Several men he knew were in his car, and he talked with them until the train reached Boston. There he was engrossed; he had barely time to snatch a few hours for sleep, none for thought. But the next day, after taking his chair in the train for New York, and observing that he knew no one in the car, he became aware that the heart within him was heavy. He and his wife had quarrelled before, for she had a hot Southern temper, and he was by no means without gunpowder of his own; but none of their disputes had left behind it the flavour of this. That she should tolerate such a man as Bosworth, had disappointed him; that she should espouse his pretensions to their only child, filled him with disgust and something like terror; and her snobbery sickened him. But what had stabbed into the quick of his heart were her final words. He repeated them again and again, hoping to dull their edge.

Moreover, she had never let the night set its ugly seal on their quarrels. Her tempers were soon over, and she had invariably come to him and commanded or coaxed for reconciliation, as her mood dictated. He had steered safely through the first trying years of matrimony, and it appalled him to think that perhaps an unreckoned future lay before them both.

When he entered his house something struck him as out of the common. A servant had fetched his portmanteau from the cab. It suddenly occurred to Mr. Forbes that the man had ostentatiously evaded his eye.

He walked toward the stair, hesitated, then turned.

“Is Mrs. Forbes well?” he asked; and he found that he was making an effort to control his voice.

The man flushed and hung his head. “Mrs. Forbes and Miss Augusta sailed for Europe this afternoon, sir. There’s a letter for you on the mantel-piece in the library.”

Mr. Forbes did not trust himself to say, “Ah!” As he turned the knob of the library door his hand trembled. He entered, and locked the door behind him.

He opened the letter at once and read it.
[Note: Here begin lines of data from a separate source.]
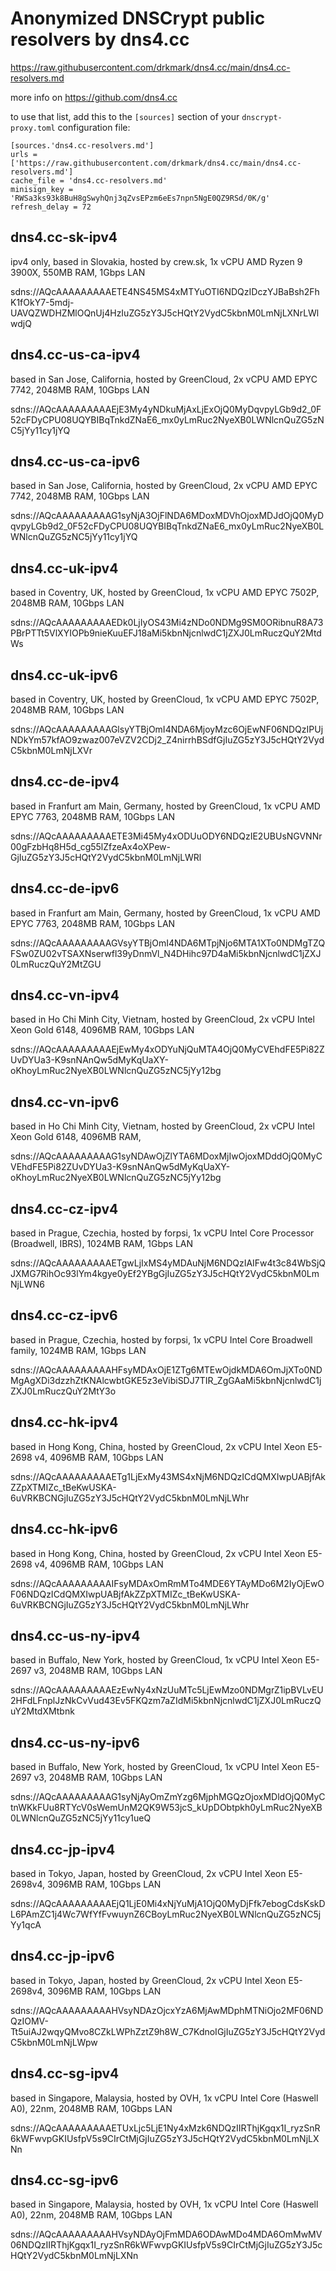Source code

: # Anonymized DNSCrypt public resolvers by dns4.cc

https://raw.githubusercontent.com/drkmark/dns4.cc/main/dns4.cc-resolvers.md

more info on https://github.com/dns4.cc

to use that list, add this to the `[sources]` section of your
`dnscrypt-proxy.toml` configuration file:

    [sources.'dns4.cc-resolvers.md']
    urls = ['https://raw.githubusercontent.com/drkmark/dns4.cc/main/dns4.cc-resolvers.md']
    cache_file = 'dns4.cc-resolvers.md'
    minisign_key = 'RWSa3ks93k8BuH8gSwyhQnj3qZvsEPzm6eEs7npn5NgE0QZ9RSd/0K/g'
    refresh_delay = 72

## dns4.cc-sk-ipv4

ipv4 only, based in Slovakia, hosted by crew.sk, 1x vCPU AMD Ryzen 9 3900X, 550MB RAM, 1Gbps LAN

sdns://AQcAAAAAAAAAETE4NS45MS4xMTYuOTI6NDQzIDczYJBaBsh2FhK1fOkY7-5mdj-UAVQZWDHZMlOQnUj4HzIuZG5zY3J5cHQtY2VydC5kbnM0LmNjLXNrLWlwdjQ

## dns4.cc-us-ca-ipv4

based in San Jose, California, hosted by GreenCloud, 2x vCPU AMD EPYC 7742, 2048MB RAM, 10Gbps LAN

sdns://AQcAAAAAAAAAEjE3My4yNDkuMjAxLjExOjQ0MyDqvpyLGb9d2_0F52cFDyCPU08UQYBIBqTnkdZNaE6_mx0yLmRuc2NyeXB0LWNlcnQuZG5zNC5jYy11cy1jYQ

## dns4.cc-us-ca-ipv6

based in San Jose, California, hosted by GreenCloud, 2x vCPU AMD EPYC 7742, 2048MB RAM, 10Gbps LAN

sdns://AQcAAAAAAAAAG1syNjA3OjFlNDA6MDoxMDVhOjoxMDJdOjQ0MyDqvpyLGb9d2_0F52cFDyCPU08UQYBIBqTnkdZNaE6_mx0yLmRuc2NyeXB0LWNlcnQuZG5zNC5jYy11cy1jYQ

## dns4.cc-uk-ipv4

based in Coventry, UK, hosted by GreenCloud, 1x vCPU AMD EPYC 7502P, 2048MB RAM, 10Gbps LAN

sdns://AQcAAAAAAAAAEDk0LjIyOS43Mi4zNDo0NDMg9SM0ORibnuR8A73PBrPTTt5VlXYIOPb9nieKuuEFJ18aMi5kbnNjcnlwdC1jZXJ0LmRuczQuY2MtdWs

## dns4.cc-uk-ipv6

based in Coventry, UK, hosted by GreenCloud, 1x vCPU AMD EPYC 7502P, 2048MB RAM, 10Gbps LAN

sdns://AQcAAAAAAAAAGlsyYTBjOmI4NDA6MjoyMzc6OjEwNF06NDQzIPUjNDkYm57kfAO9zwaz007eVZV2CDj2_Z4nirrhBSdfGjIuZG5zY3J5cHQtY2VydC5kbnM0LmNjLXVr

## dns4.cc-de-ipv4

based in Franfurt am Main, Germany, hosted by GreenCloud, 1x vCPU AMD EPYC 7763, 2048MB RAM, 10Gbps LAN

sdns://AQcAAAAAAAAAETE3Mi45My4xODUuODY6NDQzIE2UBUsNGVNNr00gFzbHq8H5d_cg55lZfzeAx4oXPew-GjIuZG5zY3J5cHQtY2VydC5kbnM0LmNjLWRl

## dns4.cc-de-ipv6

based in Franfurt am Main, Germany, hosted by GreenCloud, 1x vCPU AMD EPYC 7763, 2048MB RAM, 10Gbps LAN

sdns://AQcAAAAAAAAAGVsyYTBjOmI4NDA6MTpjNjo6MTA1XTo0NDMgTZQFSw0ZU02vTSAXNserwfl39yDnmVl_N4DHihc97D4aMi5kbnNjcnlwdC1jZXJ0LmRuczQuY2MtZGU

## dns4.cc-vn-ipv4

based in Ho Chi Minh City, Vietnam, hosted by GreenCloud, 2x vCPU Intel Xeon Gold 6148, 4096MB RAM, 10Gbps LAN

sdns://AQcAAAAAAAAAEjEwMy4xODYuNjQuMTA4OjQ0MyCVEhdFE5Pi82ZUvDYUa3-K9snNAnQw5dMyKqUaXY-oKhoyLmRuc2NyeXB0LWNlcnQuZG5zNC5jYy12bg

## dns4.cc-vn-ipv6

based in Ho Chi Minh City, Vietnam, hosted by GreenCloud, 2x vCPU Intel Xeon Gold 6148, 4096MB RAM,

sdns://AQcAAAAAAAAAG1syNDAwOjZlYTA6MDoxMjIwOjoxMDddOjQ0MyCVEhdFE5Pi82ZUvDYUa3-K9snNAnQw5dMyKqUaXY-oKhoyLmRuc2NyeXB0LWNlcnQuZG5zNC5jYy12bg

## dns4.cc-cz-ipv4

based in Prague, Czechia, hosted by forpsi, 1x vCPU Intel Core Processor (Broadwell, IBRS), 1024MB RAM, 1Gbps LAN

sdns://AQcAAAAAAAAAETgwLjIxMS4yMDAuNjM6NDQzIAIFw4t3c84WbSjQJXMG7RihOc93lYm4kgye0yEf2YBgGjIuZG5zY3J5cHQtY2VydC5kbnM0LmNjLWN6

## dns4.cc-cz-ipv6

based in Prague, Czechia, hosted by forpsi, 1x vCPU Intel Core Broadwell family, 1024MB RAM, 1Gbps LAN

sdns://AQcAAAAAAAAAHFsyMDAxOjE1ZTg6MTEwOjdkMDA6OmJjXTo0NDMgAgXDi3dzzhZtKNAlcwbtGKE5z3eVibiSDJ7TIR_ZgGAaMi5kbnNjcnlwdC1jZXJ0LmRuczQuY2MtY3o

## dns4.cc-hk-ipv4

based in Hong Kong, China, hosted by GreenCloud, 2x vCPU Intel Xeon E5-2698 v4, 4096MB RAM, 10Gbps LAN

sdns://AQcAAAAAAAAAETg1LjExMy43MS4xNjM6NDQzICdQMXIwpUABjfAkZZpXTMIZc_tBeKwUSKA-6uVRKBCNGjIuZG5zY3J5cHQtY2VydC5kbnM0LmNjLWhr

## dns4.cc-hk-ipv6

based in Hong Kong, China, hosted by GreenCloud, 2x vCPU Intel Xeon E5-2698 v4, 4096MB RAM, 10Gbps LAN

sdns://AQcAAAAAAAAAIFsyMDAxOmRmMTo4MDE6YTAyMDo6M2IyOjEwOF06NDQzICdQMXIwpUABjfAkZZpXTMIZc_tBeKwUSKA-6uVRKBCNGjIuZG5zY3J5cHQtY2VydC5kbnM0LmNjLWhr

## dns4.cc-us-ny-ipv4

based in Buffalo, New York, hosted by GreenCloud, 1x vCPU Intel Xeon E5-2697 v3, 2048MB RAM, 10Gbps LAN

sdns://AQcAAAAAAAAAEzEwNy4xNzUuMTc5LjEwMzo0NDMgrZ1ipBVLvEU2HFdLFnplJzNkCvVud43Ev5FKQzm7aZIdMi5kbnNjcnlwdC1jZXJ0LmRuczQuY2MtdXMtbnk

## dns4.cc-us-ny-ipv6

based in Buffalo, New York, hosted by GreenCloud, 1x vCPU Intel Xeon E5-2697 v3, 2048MB RAM, 10Gbps LAN

sdns://AQcAAAAAAAAAG1syNjAyOmZmYzg6MjphMGQzOjoxMDldOjQ0MyCtnWKkFUu8RTYcV0sWemUnM2QK9W53jcS_kUpDObtpkh0yLmRuc2NyeXB0LWNlcnQuZG5zNC5jYy11cy1ueQ

## dns4.cc-jp-ipv4

based in Tokyo, Japan, hosted by GreenCloud, 2x vCPU Intel Xeon E5-2698v4, 3096MB RAM, 10Gbps LAN

sdns://AQcAAAAAAAAAEjQ1LjE0Mi4xNjYuMjA1OjQ0MyDjFfk7ebogCdsKskDL6PAmZC1j4Wc7WfYfFvwuynZ6CBoyLmRuc2NyeXB0LWNlcnQuZG5zNC5jYy1qcA

## dns4.cc-jp-ipv6

based in Tokyo, Japan, hosted by GreenCloud, 2x vCPU Intel Xeon E5-2698v4, 3096MB RAM, 10Gbps LAN

sdns://AQcAAAAAAAAAHVsyNDAzOjcxYzA6MjAwMDphMTNiOjo2MF06NDQzIOMV-Tt5uiAJ2wqyQMvo8CZkLWPhZztZ9h8W_C7KdnoIGjIuZG5zY3J5cHQtY2VydC5kbnM0LmNjLWpw

## dns4.cc-sg-ipv4

based in Singapore, Malaysia, hosted by OVH, 1x vCPU Intel Core (Haswell A0), 22nm, 2048MB RAM, 10Gbps LAN 

sdns://AQcAAAAAAAAAETUxLjc5LjE1Ny4xMzk6NDQzIIRThjKgqx1I_ryzSnR6kWFwvpGKIUsfpV5s9CIrCtMjGjIuZG5zY3J5cHQtY2VydC5kbnM0LmNjLXNn

## dns4.cc-sg-ipv6

based in Singapore, Malaysia, hosted by OVH, 1x vCPU Intel Core (Haswell A0), 22nm, 2048MB RAM, 10Gbps LAN                                                                                      

sdns://AQcAAAAAAAAAHVsyNDAyOjFmMDA6ODAwMDo4MDA6OmMwMV06NDQzIIRThjKgqx1I_ryzSnR6kWFwvpGKIUsfpV5s9CIrCtMjGjIuZG5zY3J5cHQtY2VydC5kbnM0LmNjLXNn
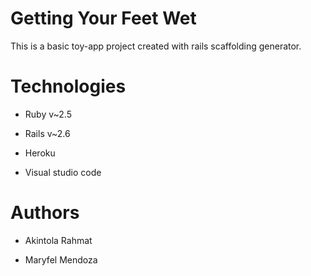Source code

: # Getting Your Feet Wet

This is a basic toy-app project created with rails scaffolding generator.


# Technologies

* Ruby v~2.5

* Rails v~2.6

* Heroku

* Visual studio code

# Authors

* Akintola Rahmat

* Maryfel Mendoza
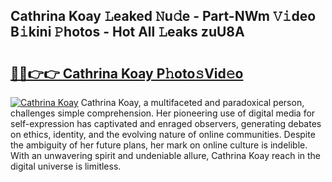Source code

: ## Cathrina Koay 𝙻eaked 𝙽u𝚍e - Part-NWm 𝚅𝚒deo B𝚒kini 𝙿hotos - Hot All 𝙻eaks zuU8A

# <h2><a href="http://ld75s0a.urlbe.top/?page=Cathrina+Koay">🔗🔗👉👉 Cathrina Koay P𝚑oto𝚜Vid𝚎o</a></h2>

[![Cathrina Koay](https://i.imgur.com/eBuTRDB.gif)](http://ld75s0a.urlbe.top/?page=Cathrina+Koay)
Cathrina Koay, a multifaceted and paradoxical person, challenges simple comprehension. Her pioneering use of digital media for self-expression has captivated and enraged observers, generating debates on ethics, identity, and the evolving nature of online communities. Despite the ambiguity of her future plans, her mark on online culture is indelible. With an unwavering spirit and undeniable allure, Cathrina Koay reach in the digital universe is limitless.
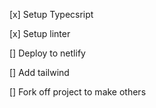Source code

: [x] Setup Typecsript

[x] Setup linter

[] Deploy to netlify

[] Add tailwind

[] Fork off project to make others
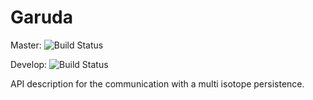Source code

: # Garuda

Master:
![Build Status](https://ci.appveyor.com/api/projects/status/wtotrih1793nacsa/branch/master?svg=true)

Develop:
![Build Status](https://ci.appveyor.com/api/projects/status/wtotrih1793nacsa/branch/develop?svg=true)

API description for the communication with a multi isotope persistence.
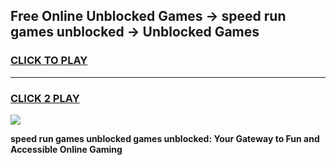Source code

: 
## Free Online Unblocked Games → speed run games unblocked → Unblocked Games
<h3>
<a href="https://premium.freeplayer.one?title=speed_run_games_unblocked&ref=21F">CLICK TO PLAY</a></h3>
<hr>

<h3>
<a href="https://premium.freeplayer.one?title=speed_run_games_unblocked&ref=21F">CLICK 2 PLAY</a>
  
</h3>

<a href="https://premium.freeplayer.one?title=speed_run_games_unblocked&ref=21F/"><img src="https://clearcache.store/games.png"></a>


**speed run games unblocked games unblocked: Your Gateway to Fun and Accessible Online Gaming**

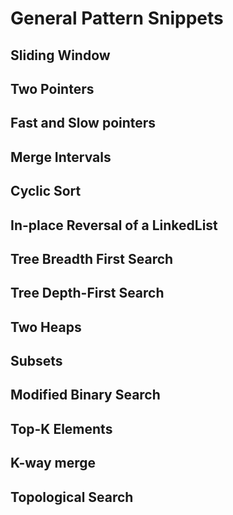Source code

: # General Pattern Snippets

## Sliding Window

## Two Pointers

## Fast and Slow pointers

## Merge Intervals

## Cyclic Sort

## In-place Reversal of a LinkedList

## Tree Breadth First Search

## Tree Depth-First Search

## Two Heaps

## Subsets

## Modified Binary Search

## Top-K Elements

## K-way merge

## Topological Search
“I think you did not understand on Monday night that I was in earnest,” it ran. “I am so much in earnest that I shall not stay here to bicker with you. That we have never done. I do not wish to run the risk of speaking again as I spoke the last time we were together. I know that I hurt you, and I am very sorry. If I did not believe that you were entirely wrong in the stand you have taken, I should not think of taking any decisive step in the matter myself; for it hurts me to hurt you—please believe that. But I feel sure that as soon as you are alone and think it over calmly, you will see that your opposition is hardly warrantable, and that the wishes of your wife and daughter are worthy of serious consideration. If we remained to renew the subject constantly you would not give it this consideration; there would be an undignified and regrettable war of words every day.

“This is what I have made up my mind to do: if you persist in refusing your consent—which I cannot believe—I shall, on the tenth day of March, turn over all my own property to the Duke: my houses in Newport and Asheville, my horses and yacht, and my jewels. Two days later they will marry. I stand pledged to these two people that they shall marry, and nothing will induce me to break my word.